On a recent weekday, several Cardiac Rehab patients were busy getting their hearts and cardiovascular systems pumping in the program’s supervised gym, at CRMC’s east facility.

“We have different kinds of cardio equipment and weights so that people have lots of choices. We can tailor our program to meet the needs of patients with a wide range of abilities and goals. The main thing for us is to see that our patients are getting adequate exercise, but in a safe and controlled environment,” Nix said.

The program also offers education, therapy and support and has close ties to the local Mended Hearts patient and family support group.

Over time, patients either graduate from Cardiac Rehab or can continue at a higher level that often offers a more rigorous exercise regimen.

“We provide different levels of rehabilitation, based on the person’s fitness and comfort level with exercise. Our primary focus is to get people back to their lives and to do so safely,” Nix said.

CRMC’s Cardiac Rehab program began in 1987 when Dr. David Silver came to town to start the region’s first cardiothoracic surgery service. One of his requirements for starting the service was that a cardiac rehabilitation program be in place, said Karen Buck, who formerly managed the two programs and who recently retired.

The success of Cardiac Rehab prompted the hospital to begin Pulmonary Rehab in the mid-1990s.

‘Nothing More Rewarding’
Today the two rehabilitation programs co-exist, sharing space, equipment and employees, which include three registered nurses, three exercise physiologists, a respiratory therapist, a program manager and an office administrator.

Since their start, the two programs have treated several thousand people successfully. In 2017 alone, the Cardiac Rehab program registered 15,000 patient visits, and the Pulmonary Rehab program registered 3,000 patient visits. (A patient visit is when one patient participates in any phase of the program on one day.) Overall, about 200 patients participate in the various levels of the two rehab programs each year.

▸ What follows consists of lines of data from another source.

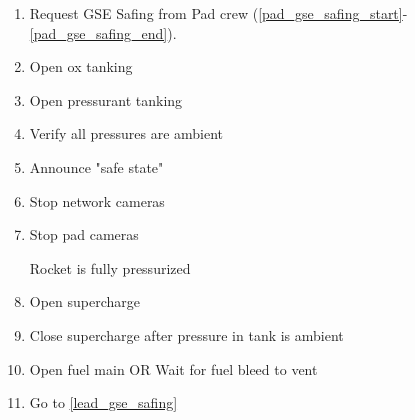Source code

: \begin{enumerate}[label=L\arabic*.]
    \newpage
    \item \label{lead_gse_safing} Request GSE Safing from Pad crew (\ref{pad_gse_safing_start}-\ref{pad_gse_safing_end}).\checkbox
    \item Open ox tanking\checkbox
    \item Open pressurant tanking\checkbox
    \item Verify all pressures are ambient\checkbox
    \item Announce "safe state"\checkbox
    \item Stop network cameras\checkbox
    \item Stop pad cameras\checkbox
 
    Rocket is fully pressurized
    \item Open supercharge\checkbox
    \item Close supercharge after pressure in tank is ambient\checkbox
    \item Open fuel main OR Wait for fuel bleed to vent\checkbox
    \item Go to \ref{lead_gse_safing} \checkbox
    


    
    

\label{end_section_lead}
\end{enumerate}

Both programs are also certified by the American Association of Cardiovascular and Pulmonary Rehabilitation. The programs must apply for recertification every three years and must submit extensive documentation showing that they each meet a set of strict, evidence-based national standards. The Cardiac Rehab program has been certified since 1990. The Pulmonary Rehab program has been certified since 2000.

The rewards of participating in CRMC’s Cardiac and Pulmonary Rehab programs are many, both for the patients and staff, Nix said.

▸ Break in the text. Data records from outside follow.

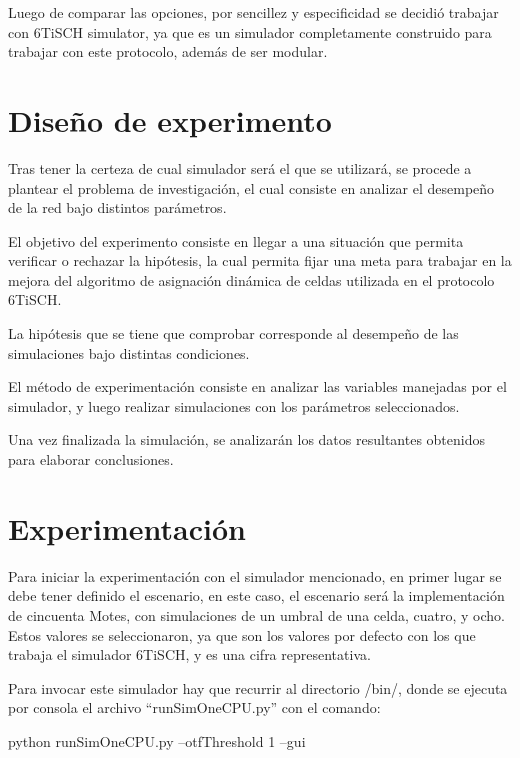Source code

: Luego de comparar las opciones, por sencillez y especificidad se decidió trabajar con 6TiSCH simulator, ya que es un simulador completamente construido para trabajar con este protocolo, además de ser modular.

\section{Diseño de experimento}

Tras tener la certeza de cual simulador será el que se utilizará, se procede a plantear el problema de investigación, el cual consiste en analizar el desempeño de la red bajo distintos parámetros.

El objetivo del experimento consiste en llegar a una situación que permita verificar o rechazar la hipótesis, la cual permita fijar una meta para trabajar en la mejora del algoritmo de asignación dinámica de celdas utilizada en el protocolo 6TiSCH.

La hipótesis que se tiene que comprobar corresponde al desempeño de las simulaciones bajo distintas condiciones.

El método de experimentación consiste en analizar las variables manejadas por el simulador, y luego realizar simulaciones con los parámetros seleccionados.

Una vez finalizada la simulación, se analizarán los datos resultantes obtenidos para elaborar conclusiones.



\section{Experimentación}
Para iniciar la experimentación con el simulador mencionado, en primer lugar se debe tener definido el escenario, en este caso, el escenario será la implementación de cincuenta Motes, con simulaciones de un umbral de una celda, cuatro, y ocho.
Estos valores se seleccionaron, ya que son los valores por defecto con los que trabaja el simulador 6TiSCH, y es una cifra representativa.

Para invocar este simulador hay que recurrir al directorio {\ttfamily /bin/}, donde se ejecuta por consola el archivo ``runSimOneCPU.py'' con el comando:

\begin{ttfamily}
    python runSimOneCPU.py --otfThreshold 1 --gui

\end{ttfamily}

Patients frequently share handwritten notes, including the following sent by a patient treated in 2017:

“I found Cardiac Rehab to be an invaluable part of my recovery and knowledge for me to continue my life. Their help with medication issues, physical, and mental issues kept me going in a positive direction. I simply would not have had such a successful recovery without Greta, Liza, Lilli, Carrie 1 & 2, Laura, Kim, Curtis, and the rest of the support team at Cardiac Rehab. I will always be grateful for their assistance with my recovery process.”

Cardiopulmonary #OnTheMap Group Shot
Our Cardiac and Pulmonary Rehab team offers interdisciplinary care individually tailored to help each patient recover safely and to the fullest extent possible. Team members shown here include (left to right) Karen, former program manager who recently retired; Cheryl, respiratory therapist; Carrie, current program manager; Laura, exercise physiologist; and Kim, exercise physiologist. 

“We see so many patients who are able to gain back their confidence and their ability to go on with active, full lives by going through these rehabilitation programs,” Nix said. “And for all of us, there is really nothing more rewarding than to be a part of this life-changing work.”